Could you give every record again, exactly as it reads?
(PROVIDED RECORDS)
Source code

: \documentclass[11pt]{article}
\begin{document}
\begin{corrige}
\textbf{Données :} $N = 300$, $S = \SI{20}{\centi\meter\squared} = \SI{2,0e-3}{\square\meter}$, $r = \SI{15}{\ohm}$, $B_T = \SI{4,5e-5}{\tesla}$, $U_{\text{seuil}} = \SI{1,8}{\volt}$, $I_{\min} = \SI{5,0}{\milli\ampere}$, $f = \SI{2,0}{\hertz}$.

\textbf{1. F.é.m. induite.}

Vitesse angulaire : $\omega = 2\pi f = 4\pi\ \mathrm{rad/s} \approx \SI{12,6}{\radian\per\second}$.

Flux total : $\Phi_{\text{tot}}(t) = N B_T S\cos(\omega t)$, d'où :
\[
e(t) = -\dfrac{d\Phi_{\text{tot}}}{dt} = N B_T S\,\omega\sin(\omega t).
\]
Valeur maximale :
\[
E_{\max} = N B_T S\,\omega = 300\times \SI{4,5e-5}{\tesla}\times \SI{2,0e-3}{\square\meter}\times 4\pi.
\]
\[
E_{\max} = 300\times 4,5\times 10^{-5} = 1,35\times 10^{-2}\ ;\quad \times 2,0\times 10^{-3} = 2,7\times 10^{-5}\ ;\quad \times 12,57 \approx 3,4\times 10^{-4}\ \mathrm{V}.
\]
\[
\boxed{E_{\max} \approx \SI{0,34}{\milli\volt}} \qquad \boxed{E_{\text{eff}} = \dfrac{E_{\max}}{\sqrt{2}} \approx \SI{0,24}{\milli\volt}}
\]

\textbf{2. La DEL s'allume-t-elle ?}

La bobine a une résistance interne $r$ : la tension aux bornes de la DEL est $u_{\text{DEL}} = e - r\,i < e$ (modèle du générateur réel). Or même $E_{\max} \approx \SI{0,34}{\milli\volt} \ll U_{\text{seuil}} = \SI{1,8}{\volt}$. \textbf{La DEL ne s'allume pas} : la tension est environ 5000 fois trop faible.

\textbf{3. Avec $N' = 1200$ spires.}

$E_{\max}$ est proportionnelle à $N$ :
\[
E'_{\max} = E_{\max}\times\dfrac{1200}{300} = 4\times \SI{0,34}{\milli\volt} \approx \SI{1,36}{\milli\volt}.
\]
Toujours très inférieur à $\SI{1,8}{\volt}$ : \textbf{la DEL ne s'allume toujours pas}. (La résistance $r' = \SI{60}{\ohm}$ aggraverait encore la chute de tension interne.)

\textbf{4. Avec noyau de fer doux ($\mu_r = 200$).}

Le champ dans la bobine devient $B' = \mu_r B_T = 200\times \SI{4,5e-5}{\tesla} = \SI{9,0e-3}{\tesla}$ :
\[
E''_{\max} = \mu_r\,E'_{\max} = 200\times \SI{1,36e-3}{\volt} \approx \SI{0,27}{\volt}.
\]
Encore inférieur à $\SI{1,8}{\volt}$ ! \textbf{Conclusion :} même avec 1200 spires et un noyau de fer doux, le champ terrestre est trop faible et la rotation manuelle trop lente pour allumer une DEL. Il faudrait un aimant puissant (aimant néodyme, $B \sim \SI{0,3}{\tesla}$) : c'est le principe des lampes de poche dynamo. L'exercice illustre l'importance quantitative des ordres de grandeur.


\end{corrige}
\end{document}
(End PROVIDED RECORDS)
**THE ANSWER:**
Source code

: \documentclass[11pt]{article}
\begin{document}
\begin{corrige}
\textbf{Données :} $N = 300$, $S = \SI{20}{\centi\meter\squared} = \SI{2,0e-3}{\square\meter}$, $r = \SI{15}{\ohm}$, $B_T = \SI{4,5e-5}{\tesla}$, $U_{\text{seuil}} = \SI{1,8}{\volt}$, $I_{\min} = \SI{5,0}{\milli\ampere}$, $f = \SI{2,0}{\hertz}$.

\textbf{1. F.é.m. induite.}

Vitesse angulaire : $\omega = 2\pi f = 4\pi\ \mathrm{rad/s} \approx \SI{12,6}{\radian\per\second}$.

Flux total : $\Phi_{\text{tot}}(t) = N B_T S\cos(\omega t)$, d'où :
\[
e(t) = -\dfrac{d\Phi_{\text{tot}}}{dt} = N B_T S\,\omega\sin(\omega t).
\]
Valeur maximale :
\[
E_{\max} = N B_T S\,\omega = 300\times \SI{4,5e-5}{\tesla}\times \SI{2,0e-3}{\square\meter}\times 4\pi.
\]
\[
E_{\max} = 300\times 4,5\times 10^{-5} = 1,35\times 10^{-2}\ ;\quad \times 2,0\times 10^{-3} = 2,7\times 10^{-5}\ ;\quad \times 12,57 \approx 3,4\times 10^{-4}\ \mathrm{V}.
\]
\[
\boxed{E_{\max} \approx \SI{0,34}{\milli\volt}} \qquad \boxed{E_{\text{eff}} = \dfrac{E_{\max}}{\sqrt{2}} \approx \SI{0,24}{\milli\volt}}
\]

\textbf{2. La DEL s'allume-t-elle ?}

La bobine a une résistance interne $r$ : la tension aux bornes de la DEL est $u_{\text{DEL}} = e - r\,i < e$ (modèle du générateur réel). Or même $E_{\max} \approx \SI{0,34}{\milli\volt} \ll U_{\text{seuil}} = \SI{1,8}{\volt}$. \textbf{La DEL ne s'allume pas} : la tension est environ 5000 fois trop faible.

\textbf{3. Avec $N' = 1200$ spires.}

$E_{\max}$ est proportionnelle à $N$ :
\[
E'_{\max} = E_{\max}\times\dfrac{1200}{300} = 4\times \SI{0,34}{\milli\volt} \approx \SI{1,36}{\milli\volt}.
\]
Toujours très inférieur à $\SI{1,8}{\volt}$ : \textbf{la DEL ne s'allume toujours pas}. (La résistance $r' = \SI{60}{\ohm}$ aggraverait encore la chute de tension interne.)

\textbf{4. Avec noyau de fer doux ($\mu_r = 200$).}

Le champ dans la bobine devient $B' = \mu_r B_T = 200\times \SI{4,5e-5}{\tesla} = \SI{9,0e-3}{\tesla}$ :
\[
E''_{\max} = \mu_r\,E'_{\max} = 200\times \SI{1,36e-3}{\volt} \approx \SI{0,27}{\volt}.
\]
Encore inférieur à $\SI{1,8}{\volt}$ ! \textbf{Conclusion :} même avec 1200 spires et un noyau de fer doux, le champ terrestre est trop faible et la rotation manuelle trop lente pour allumer une DEL. Il faudrait un aimant puissant (aimant néodyme, $B \sim \SI{0,3}{\tesla}$) : c'est le principe des lampes de poche dynamo. L'exercice illustre l'importance quantitative des ordres de grandeur.


\end{corrige}
\end{document}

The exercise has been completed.